This week in Liminix: a change in the plan. Much to think about, nothing to show

The original plan

In this phase we revisit this decision, and figure out how to gain the advantages of the Nixos options/type system while still allowing multiple instances of the same module

I spent a day or so thinking about this. The two fundamental tools for abstraction in Liminix are the module and the service.

  • Liminix modules use the Nixos module abstraction (though not the actual modules themselves). A module can change global config - for example, to add users, groups etc, or add kernel symbols. Modules get their configuration by looking at some subtree of the big configuration attrset, and can define what “well-formed” looks like for the attribute values in that subtree.
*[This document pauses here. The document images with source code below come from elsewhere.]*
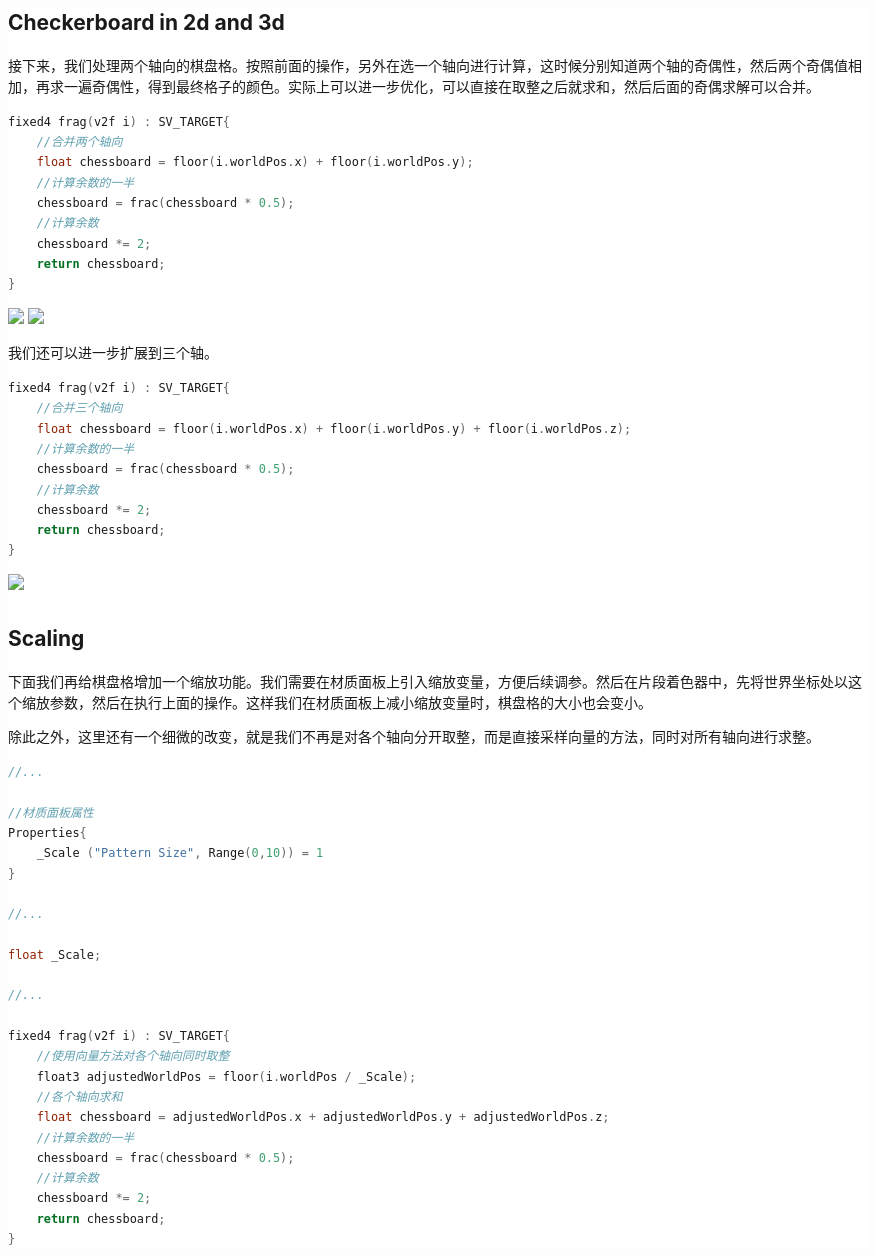 ## Checkerboard in 2d and 3d

接下来，我们处理两个轴向的棋盘格。按照前面的操作，另外在选一个轴向进行计算，这时候分别知道两个轴的奇偶性，然后两个奇偶值相加，再求一遍奇偶性，得到最终格子的颜色。实际上可以进一步优化，可以直接在取整之后就求和，然后后面的奇偶求解可以合并。
```c++
fixed4 frag(v2f i) : SV_TARGET{
    //合并两个轴向
    float chessboard = floor(i.worldPos.x) + floor(i.worldPos.y);
    //计算余数的一半
    chessboard = frac(chessboard * 0.5);
    //计算余数
    chessboard *= 2;
    return chessboard;
}
```
![](https://www.ronja-tutorials.com/assets/images/posts/011/OddEvenPattern.png)
![](https://www.ronja-tutorials.com/assets/images/posts/011/2d.png)

我们还可以进一步扩展到三个轴。
```c++
fixed4 frag(v2f i) : SV_TARGET{
    //合并三个轴向
    float chessboard = floor(i.worldPos.x) + floor(i.worldPos.y) + floor(i.worldPos.z);
    //计算余数的一半
    chessboard = frac(chessboard * 0.5);
    //计算余数
    chessboard *= 2;
    return chessboard;
}
```
![](https://www.ronja-tutorials.com/assets/images/posts/011/3d.png)

## Scaling

下面我们再给棋盘格增加一个缩放功能。我们需要在材质面板上引入缩放变量，方便后续调参。然后在片段着色器中，先将世界坐标处以这个缩放参数，然后在执行上面的操作。这样我们在材质面板上减小缩放变量时，棋盘格的大小也会变小。

除此之外，这里还有一个细微的改变，就是我们不再是对各个轴向分开取整，而是直接采样向量的方法，同时对所有轴向进行求整。
```c++
//...

//材质面板属性
Properties{
    _Scale ("Pattern Size", Range(0,10)) = 1
}

//...

float _Scale;

//...

fixed4 frag(v2f i) : SV_TARGET{
    //使用向量方法对各个轴向同时取整
    float3 adjustedWorldPos = floor(i.worldPos / _Scale);
    //各个轴向求和
    float chessboard = adjustedWorldPos.x + adjustedWorldPos.y + adjustedWorldPos.z;
    //计算余数的一半
    chessboard = frac(chessboard * 0.5);
    //计算余数
    chessboard *= 2;
    return chessboard;
}
```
  • Services, on the other hand, are derivations that create s6 service directories. There is not a lot of type checking in service parameters, but what they do allow is having multiple instances of the same thing. A prime example of when you’d want this is on a device like the GL-AR750 that has two wireless radios (for 2.4GHz and 5GHz) that must each have their own hostap service. The config for each service is different, so it would be quite unwieldy to represent this using a single configuration object?

    (Yes, we could do = {...} and = {...} - for this application we can anticipate we might need more than one daemon. But do we do that for every module that might ever possibly need multiple services just in case, and how do we guess what they’re going to be? Someone somewhere is going to want to run two http daemons, or four different ssh daemons on different ports, or something even weirder. DHCP clients on two hardware network interfaces and a VPN device that only exists while some other service is running and a named pipe connected to a Python script using scapy. Who knows? We may not even know what the config keys are for some of these potential use cases)

With that in mind, I’ve decided to defer the redesign of modules until later down the line when I also need to do some serious thinking about services. There’s no point considering one without the other.

Writable filesystem

So onto the next part of the plan. As of March 2023 the Liminix filesystem is a “squashfs” image, meaning that the filesystem is generated at build time and read-only at runtime. Any updates or reconfiguration must be made by producing and flashing an entire new image, which is fine if you’re making a big change anyway but not very convenient if you just wanted to install netcat or change the wifi channel.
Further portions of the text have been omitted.